また、パサージュ広場という活動もやっています。これは空き店舗を市で買い取り、壊して広場にし、その周りに仮設店舗をつくり、商業をやりたい人に安い条件で貸しています。衣・食が5年、物販が1年という形で、大変安く貸しており、ここで商売のイロハを覚えてもらうというようなことです。これが商業のインキュベーターのような機能も果たしています。

■冬期バリアフリー計画
 続いて、冬期バリアフリー計画ということもやっています。これは国土交通省の青森河川国道事務所や青森県と一緒にやっており、中心市街地内の主要な道路の融雪を行っていこうということです。アーケードなどがあるところはよしとして、それ以外のところで地熱や海水熱、電熱などを使って融雪を行っていこうということで、平成17年までで8,650メートル整備しています。計画区域内の国道はほぼ終わっており、県道も今年度で終わります。ただ、市道だけが、財源の問題もありあまり進んでいませんが、着々と中心市街地のグレードが上がっています。

■まちなか居住の推進
特にこのような融雪歩道が中心市街地の価値を高めています。マンションを売る際の一つの常套句のようになっており、雪に悩まされない暮らしというようなことが相当魅力になっています。近年はどこの地方都市でもマンション供給が盛んですが、青森も相当供給が進められています。これまでの取り組みに加え、マンション業者も相当ノウハウを蓄積していますので、マンションを建てても結構売れています。平成19年までに約914戸のマンションがこのエリアで供給されています。最近では郊外にもマンションが建設され始めています。

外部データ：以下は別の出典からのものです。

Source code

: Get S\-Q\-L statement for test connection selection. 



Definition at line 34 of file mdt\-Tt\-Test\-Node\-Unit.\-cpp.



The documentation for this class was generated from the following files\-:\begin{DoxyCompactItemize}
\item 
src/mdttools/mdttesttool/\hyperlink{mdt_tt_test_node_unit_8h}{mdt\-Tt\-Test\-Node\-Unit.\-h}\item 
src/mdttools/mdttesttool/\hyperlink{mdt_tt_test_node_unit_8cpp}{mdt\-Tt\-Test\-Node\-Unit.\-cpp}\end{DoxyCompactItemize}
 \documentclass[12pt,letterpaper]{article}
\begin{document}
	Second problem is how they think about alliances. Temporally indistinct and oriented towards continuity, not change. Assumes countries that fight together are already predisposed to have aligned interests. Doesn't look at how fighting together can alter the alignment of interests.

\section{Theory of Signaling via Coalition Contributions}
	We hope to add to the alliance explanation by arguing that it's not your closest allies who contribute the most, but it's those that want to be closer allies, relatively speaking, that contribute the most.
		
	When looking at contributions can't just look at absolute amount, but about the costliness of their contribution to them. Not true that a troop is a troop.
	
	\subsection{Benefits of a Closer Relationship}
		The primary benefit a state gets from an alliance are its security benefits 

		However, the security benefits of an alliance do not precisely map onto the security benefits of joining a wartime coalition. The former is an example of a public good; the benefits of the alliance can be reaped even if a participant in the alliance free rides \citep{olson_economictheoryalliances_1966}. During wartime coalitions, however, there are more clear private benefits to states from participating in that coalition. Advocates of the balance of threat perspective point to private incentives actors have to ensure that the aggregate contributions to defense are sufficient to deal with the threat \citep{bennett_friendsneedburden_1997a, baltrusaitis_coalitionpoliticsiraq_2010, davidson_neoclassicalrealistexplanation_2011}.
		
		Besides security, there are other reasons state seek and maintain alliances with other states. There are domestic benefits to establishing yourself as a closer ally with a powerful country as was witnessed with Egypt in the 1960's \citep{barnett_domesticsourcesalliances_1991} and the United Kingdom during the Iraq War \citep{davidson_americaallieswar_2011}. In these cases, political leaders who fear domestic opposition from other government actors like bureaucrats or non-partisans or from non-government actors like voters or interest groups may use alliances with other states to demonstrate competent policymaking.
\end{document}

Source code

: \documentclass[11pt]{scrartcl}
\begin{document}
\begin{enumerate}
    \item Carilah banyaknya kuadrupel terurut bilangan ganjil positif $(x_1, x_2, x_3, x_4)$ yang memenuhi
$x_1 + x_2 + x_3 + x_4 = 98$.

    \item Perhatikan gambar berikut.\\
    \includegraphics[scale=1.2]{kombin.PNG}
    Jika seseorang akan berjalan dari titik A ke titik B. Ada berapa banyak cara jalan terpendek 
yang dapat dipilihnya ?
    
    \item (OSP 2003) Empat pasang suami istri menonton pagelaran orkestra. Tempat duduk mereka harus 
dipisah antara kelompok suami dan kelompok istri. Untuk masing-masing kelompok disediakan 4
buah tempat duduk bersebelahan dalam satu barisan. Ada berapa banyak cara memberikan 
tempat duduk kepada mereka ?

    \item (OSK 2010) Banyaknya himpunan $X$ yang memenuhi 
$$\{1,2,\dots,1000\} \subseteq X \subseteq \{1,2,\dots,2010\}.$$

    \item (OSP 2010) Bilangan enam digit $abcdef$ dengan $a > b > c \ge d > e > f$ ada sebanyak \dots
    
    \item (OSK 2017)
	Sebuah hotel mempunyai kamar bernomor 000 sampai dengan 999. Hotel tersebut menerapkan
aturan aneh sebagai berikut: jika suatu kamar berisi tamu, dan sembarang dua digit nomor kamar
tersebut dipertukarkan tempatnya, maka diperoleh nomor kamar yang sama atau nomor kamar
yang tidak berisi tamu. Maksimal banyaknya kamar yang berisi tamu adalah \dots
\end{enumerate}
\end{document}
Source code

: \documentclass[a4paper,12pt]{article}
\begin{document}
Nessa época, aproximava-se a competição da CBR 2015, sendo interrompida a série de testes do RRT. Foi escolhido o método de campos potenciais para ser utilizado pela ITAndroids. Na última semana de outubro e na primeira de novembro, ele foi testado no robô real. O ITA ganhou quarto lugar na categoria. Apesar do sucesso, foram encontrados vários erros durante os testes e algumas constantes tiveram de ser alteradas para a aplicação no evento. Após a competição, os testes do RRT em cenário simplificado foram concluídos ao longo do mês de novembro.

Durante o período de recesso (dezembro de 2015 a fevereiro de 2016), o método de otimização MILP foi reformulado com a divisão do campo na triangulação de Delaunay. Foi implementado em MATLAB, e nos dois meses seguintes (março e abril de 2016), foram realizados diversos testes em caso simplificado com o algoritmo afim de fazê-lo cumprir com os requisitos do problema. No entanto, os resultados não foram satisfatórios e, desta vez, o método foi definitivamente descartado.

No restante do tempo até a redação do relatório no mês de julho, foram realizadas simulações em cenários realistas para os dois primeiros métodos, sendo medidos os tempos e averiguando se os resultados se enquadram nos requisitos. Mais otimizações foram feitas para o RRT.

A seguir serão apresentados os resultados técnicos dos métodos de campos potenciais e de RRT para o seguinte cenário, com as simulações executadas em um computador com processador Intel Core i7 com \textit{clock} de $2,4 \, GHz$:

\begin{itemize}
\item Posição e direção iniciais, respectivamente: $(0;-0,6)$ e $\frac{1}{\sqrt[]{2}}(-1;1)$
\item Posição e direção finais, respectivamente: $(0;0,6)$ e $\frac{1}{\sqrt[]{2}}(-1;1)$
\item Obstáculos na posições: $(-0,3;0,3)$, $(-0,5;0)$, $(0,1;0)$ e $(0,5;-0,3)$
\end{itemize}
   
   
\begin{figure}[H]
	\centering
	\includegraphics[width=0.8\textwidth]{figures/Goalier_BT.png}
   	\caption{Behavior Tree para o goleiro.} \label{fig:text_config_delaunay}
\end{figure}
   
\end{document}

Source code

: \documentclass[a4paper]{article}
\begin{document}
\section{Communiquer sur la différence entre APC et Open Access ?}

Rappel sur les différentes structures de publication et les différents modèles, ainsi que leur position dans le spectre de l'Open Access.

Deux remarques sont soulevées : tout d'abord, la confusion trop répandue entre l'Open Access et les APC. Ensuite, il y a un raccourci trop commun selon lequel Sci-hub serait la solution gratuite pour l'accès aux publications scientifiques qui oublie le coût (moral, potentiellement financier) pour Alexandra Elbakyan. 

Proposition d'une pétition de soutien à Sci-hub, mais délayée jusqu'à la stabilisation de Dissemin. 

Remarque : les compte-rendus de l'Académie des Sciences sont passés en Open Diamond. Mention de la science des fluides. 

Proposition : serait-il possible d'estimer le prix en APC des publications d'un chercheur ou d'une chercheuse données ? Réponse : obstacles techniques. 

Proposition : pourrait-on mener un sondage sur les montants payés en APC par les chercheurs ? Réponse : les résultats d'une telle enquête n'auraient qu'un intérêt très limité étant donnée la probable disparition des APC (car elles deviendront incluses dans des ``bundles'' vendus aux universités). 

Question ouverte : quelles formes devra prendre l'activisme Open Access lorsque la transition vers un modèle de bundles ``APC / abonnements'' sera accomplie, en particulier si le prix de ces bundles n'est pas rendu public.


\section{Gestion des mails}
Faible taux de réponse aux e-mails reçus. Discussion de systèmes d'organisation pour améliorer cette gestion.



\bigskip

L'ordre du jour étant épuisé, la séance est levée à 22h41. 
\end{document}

 その中で行政が関与したまちなか居住の建物が二つあり、一つは借り上げ公営住宅です。これもかなり強引な施策ですが、郊外の老朽化した公営住宅を廃止して、中心市街地に借り上げで公営住宅を確保するというものです。借り上げの方法としては、中心市街地に土地を所有している方にコンペを行い、一番いい条件を出してくれた方と契約し、市が20年間借り上げるというものです。結果的に強制移住のような形になりますが、建物のグレード、生活のグレードが上がるので、一部の方を除いて移住が済んでおり、結果としては快適だというような声になっています。当然、住居部分を借り上げるだけので、1階部分は、コンビニとレストランが入っており、大変暮らしやすい公営住宅ができています。

 またもう一つは駅前のアウガの隣にミッドライフタワーというものを昨年の1月にオープンしました。これは、ホテルが撤退した跡地に高齢者対応型マンションを建設したものです。1階に従前居住者の店舗、2階にクリニック、3階と4階にケアハウスが入って、5階から上が高齢者対応型マンションです。比較的床単価が高く、さらには駐車場も付いてない地方都市では考えられないマンションですが、現時点で1戸を残して完売しているような状況です。特にエレベーターで下りればそのまま病院に行ける利便性については大変ニーズが高いようです。